++++ Records to use

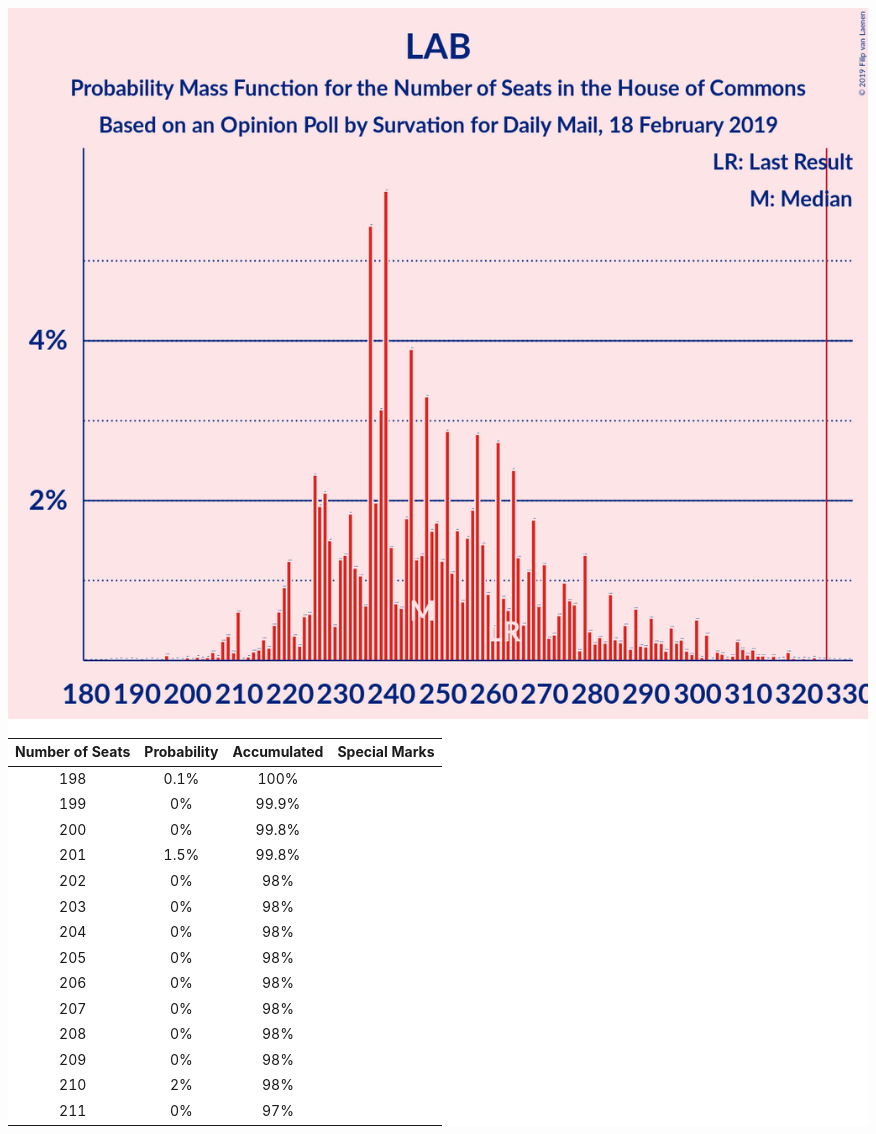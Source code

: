 ![Graph with seats probability mass function not yet produced](2019-02-18-Survation-coalitions-seats-pmf-lab.png "Seats Probability Mass Function")

| Number of Seats | Probability | Accumulated | Special Marks |
|:---------------:|:-----------:|:-----------:|:-------------:|
| 198 | 0.1% | 100% |  |
| 199 | 0% | 99.9% |  |
| 200 | 0% | 99.8% |  |
| 201 | 1.5% | 99.8% |  |
| 202 | 0% | 98% |  |
| 203 | 0% | 98% |  |
| 204 | 0% | 98% |  |
| 205 | 0% | 98% |  |
| 206 | 0% | 98% |  |
| 207 | 0% | 98% |  |
| 208 | 0% | 98% |  |
| 209 | 0% | 98% |  |
| 210 | 2% | 98% |  |
| 211 | 0% | 97% |  |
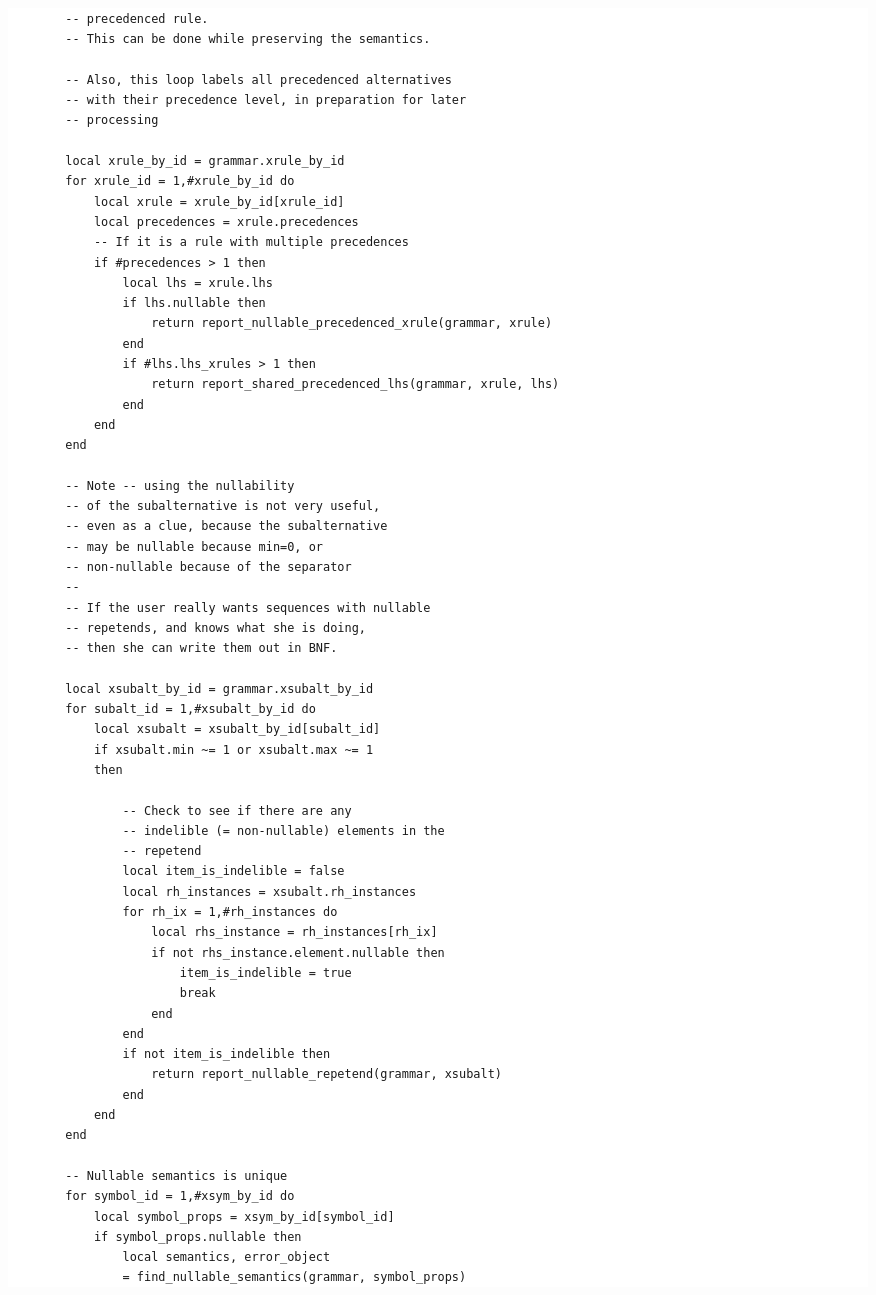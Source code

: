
 ```
        -- precedenced rule.
        -- This can be done while preserving the semantics.

        -- Also, this loop labels all precedenced alternatives
        -- with their precedence level, in preparation for later
        -- processing

        local xrule_by_id = grammar.xrule_by_id
        for xrule_id = 1,#xrule_by_id do
            local xrule = xrule_by_id[xrule_id]
            local precedences = xrule.precedences
            -- If it is a rule with multiple precedences
            if #precedences > 1 then
                local lhs = xrule.lhs
                if lhs.nullable then
                    return report_nullable_precedenced_xrule(grammar, xrule)
                end
                if #lhs.lhs_xrules > 1 then
                    return report_shared_precedenced_lhs(grammar, xrule, lhs)
                end
            end
        end

        -- Note -- using the nullability
        -- of the subalternative is not very useful,
        -- even as a clue, because the subalternative
        -- may be nullable because min=0, or
        -- non-nullable because of the separator
        --
        -- If the user really wants sequences with nullable
        -- repetends, and knows what she is doing,
        -- then she can write them out in BNF.

        local xsubalt_by_id = grammar.xsubalt_by_id
        for subalt_id = 1,#xsubalt_by_id do
            local xsubalt = xsubalt_by_id[subalt_id]
            if xsubalt.min ~= 1 or xsubalt.max ~= 1
            then

                -- Check to see if there are any
                -- indelible (= non-nullable) elements in the
                -- repetend
                local item_is_indelible = false
                local rh_instances = xsubalt.rh_instances
                for rh_ix = 1,#rh_instances do
                    local rhs_instance = rh_instances[rh_ix]
                    if not rhs_instance.element.nullable then
                        item_is_indelible = true
                        break
                    end
                end
                if not item_is_indelible then
                    return report_nullable_repetend(grammar, xsubalt)
                end
            end
        end

        -- Nullable semantics is unique
        for symbol_id = 1,#xsym_by_id do
            local symbol_props = xsym_by_id[symbol_id]
            if symbol_props.nullable then
                local semantics, error_object
                = find_nullable_semantics(grammar, symbol_props)
```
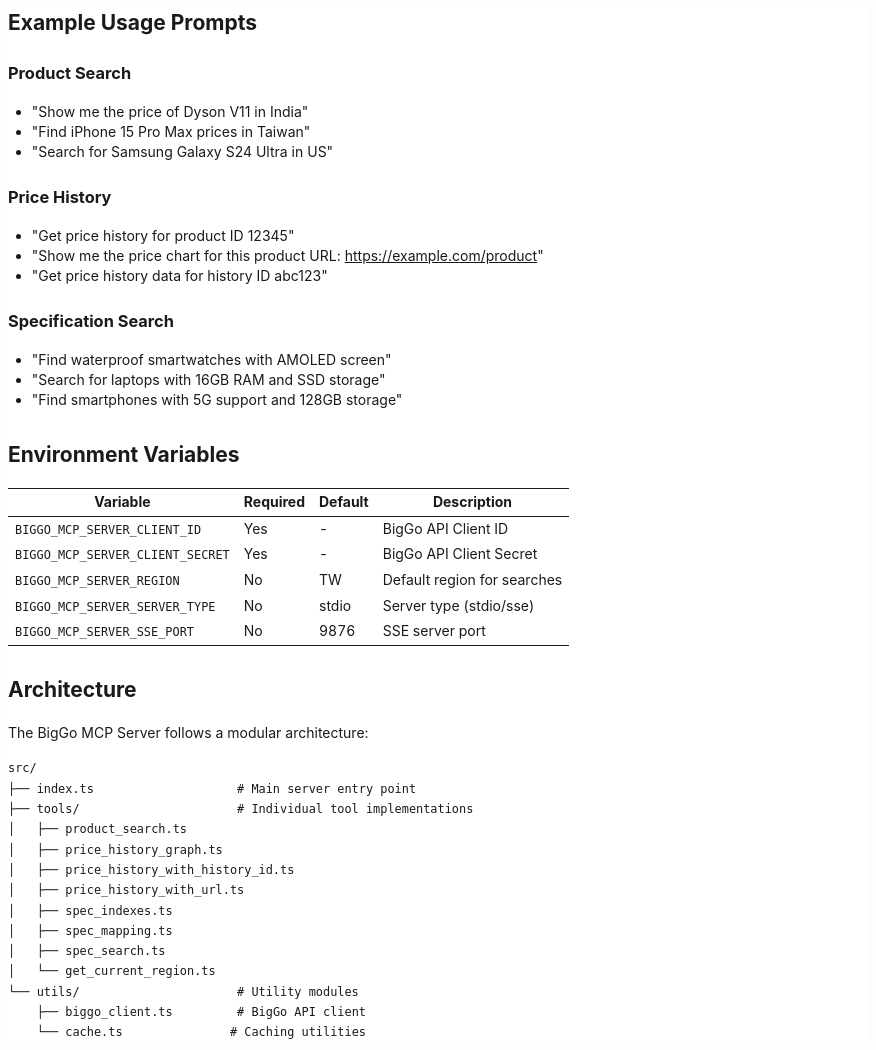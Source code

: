 ## Example Usage Prompts

### Product Search
- "Show me the price of Dyson V11 in India"
- "Find iPhone 15 Pro Max prices in Taiwan"
- "Search for Samsung Galaxy S24 Ultra in US"

### Price History
- "Get price history for product ID 12345"
- "Show me the price chart for this product URL: https://example.com/product"
- "Get price history data for history ID abc123"

### Specification Search
- "Find waterproof smartwatches with AMOLED screen"
- "Search for laptops with 16GB RAM and SSD storage"
- "Find smartphones with 5G support and 128GB storage"

## Environment Variables

| Variable | Required | Default | Description |
|----------|----------|---------|-------------|
| `BIGGO_MCP_SERVER_CLIENT_ID` | Yes | - | BigGo API Client ID |
| `BIGGO_MCP_SERVER_CLIENT_SECRET` | Yes | - | BigGo API Client Secret |
| `BIGGO_MCP_SERVER_REGION` | No | TW | Default region for searches |
| `BIGGO_MCP_SERVER_SERVER_TYPE` | No | stdio | Server type (stdio/sse) |
| `BIGGO_MCP_SERVER_SSE_PORT` | No | 9876 | SSE server port |

## Architecture

The BigGo MCP Server follows a modular architecture:

```
src/
├── index.ts                    # Main server entry point
├── tools/                      # Individual tool implementations
│   ├── product_search.ts
│   ├── price_history_graph.ts
│   ├── price_history_with_history_id.ts
│   ├── price_history_with_url.ts
│   ├── spec_indexes.ts
│   ├── spec_mapping.ts
│   ├── spec_search.ts
│   └── get_current_region.ts
└── utils/                      # Utility modules
    ├── biggo_client.ts         # BigGo API client
    └── cache.ts               # Caching utilities
```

++++++++

▶ _Exercise directions_: Repeat each line above exactly as it reads, omitting any pictures.

▶ _Answer space_:
Source code

: ![Graph with seats probability mass function not yet produced](2019-02-18-Survation-coalitions-seats-pmf-lab.png "Seats Probability Mass Function")

| Number of Seats | Probability | Accumulated | Special Marks |
|:---------------:|:-----------:|:-----------:|:-------------:|
| 198 | 0.1% | 100% |  |
| 199 | 0% | 99.9% |  |
| 200 | 0% | 99.8% |  |
| 201 | 1.5% | 99.8% |  |
| 202 | 0% | 98% |  |
| 203 | 0% | 98% |  |
| 204 | 0% | 98% |  |
| 205 | 0% | 98% |  |
| 206 | 0% | 98% |  |
| 207 | 0% | 98% |  |
| 208 | 0% | 98% |  |
| 209 | 0% | 98% |  |
| 210 | 2% | 98% |  |
| 211 | 0% | 97% |  |
Source code

:
 ```
        -- precedenced rule.
        -- This can be done while preserving the semantics.

        -- Also, this loop labels all precedenced alternatives
        -- with their precedence level, in preparation for later
        -- processing

        local xrule_by_id = grammar.xrule_by_id
        for xrule_id = 1,#xrule_by_id do
            local xrule = xrule_by_id[xrule_id]
            local precedences = xrule.precedences
            -- If it is a rule with multiple precedences
            if #precedences > 1 then
                local lhs = xrule.lhs
                if lhs.nullable then
                    return report_nullable_precedenced_xrule(grammar, xrule)
                end
                if #lhs.lhs_xrules > 1 then
                    return report_shared_precedenced_lhs(grammar, xrule, lhs)
                end
            end
        end

        -- Note -- using the nullability
        -- of the subalternative is not very useful,
        -- even as a clue, because the subalternative
        -- may be nullable because min=0, or
        -- non-nullable because of the separator
        --
        -- If the user really wants sequences with nullable
        -- repetends, and knows what she is doing,
        -- then she can write them out in BNF.

        local xsubalt_by_id = grammar.xsubalt_by_id
        for subalt_id = 1,#xsubalt_by_id do
            local xsubalt = xsubalt_by_id[subalt_id]
            if xsubalt.min ~= 1 or xsubalt.max ~= 1
            then

                -- Check to see if there are any
                -- indelible (= non-nullable) elements in the
                -- repetend
                local item_is_indelible = false
                local rh_instances = xsubalt.rh_instances
                for rh_ix = 1,#rh_instances do
                    local rhs_instance = rh_instances[rh_ix]
                    if not rhs_instance.element.nullable then
                        item_is_indelible = true
                        break
                    end
                end
                if not item_is_indelible then
                    return report_nullable_repetend(grammar, xsubalt)
                end
            end
        end

        -- Nullable semantics is unique
        for symbol_id = 1,#xsym_by_id do
            local symbol_props = xsym_by_id[symbol_id]
            if symbol_props.nullable then
                local semantics, error_object
                = find_nullable_semantics(grammar, symbol_props)
```
Source code

: ## Example Usage Prompts

### Product Search
- "Show me the price of Dyson V11 in India"
- "Find iPhone 15 Pro Max prices in Taiwan"
- "Search for Samsung Galaxy S24 Ultra in US"

### Price History
- "Get price history for product ID 12345"
- "Show me the price chart for this product URL: https://example.com/product"
- "Get price history data for history ID abc123"

### Specification Search
- "Find waterproof smartwatches with AMOLED screen"
- "Search for laptops with 16GB RAM and SSD storage"
- "Find smartphones with 5G support and 128GB storage"

## Environment Variables

| Variable | Required | Default | Description |
|----------|----------|---------|-------------|
| `BIGGO_MCP_SERVER_CLIENT_ID` | Yes | - | BigGo API Client ID |
| `BIGGO_MCP_SERVER_CLIENT_SECRET` | Yes | - | BigGo API Client Secret |
| `BIGGO_MCP_SERVER_REGION` | No | TW | Default region for searches |
| `BIGGO_MCP_SERVER_SERVER_TYPE` | No | stdio | Server type (stdio/sse) |
| `BIGGO_MCP_SERVER_SSE_PORT` | No | 9876 | SSE server port |

## Architecture

The BigGo MCP Server follows a modular architecture:

```
src/
├── index.ts                    # Main server entry point
├── tools/                      # Individual tool implementations
│   ├── product_search.ts
│   ├── price_history_graph.ts
│   ├── price_history_with_history_id.ts
│   ├── price_history_with_url.ts
│   ├── spec_indexes.ts
│   ├── spec_mapping.ts
│   ├── spec_search.ts
│   └── get_current_region.ts
└── utils/                      # Utility modules
    ├── biggo_client.ts         # BigGo API client
    └── cache.ts               # Caching utilities
```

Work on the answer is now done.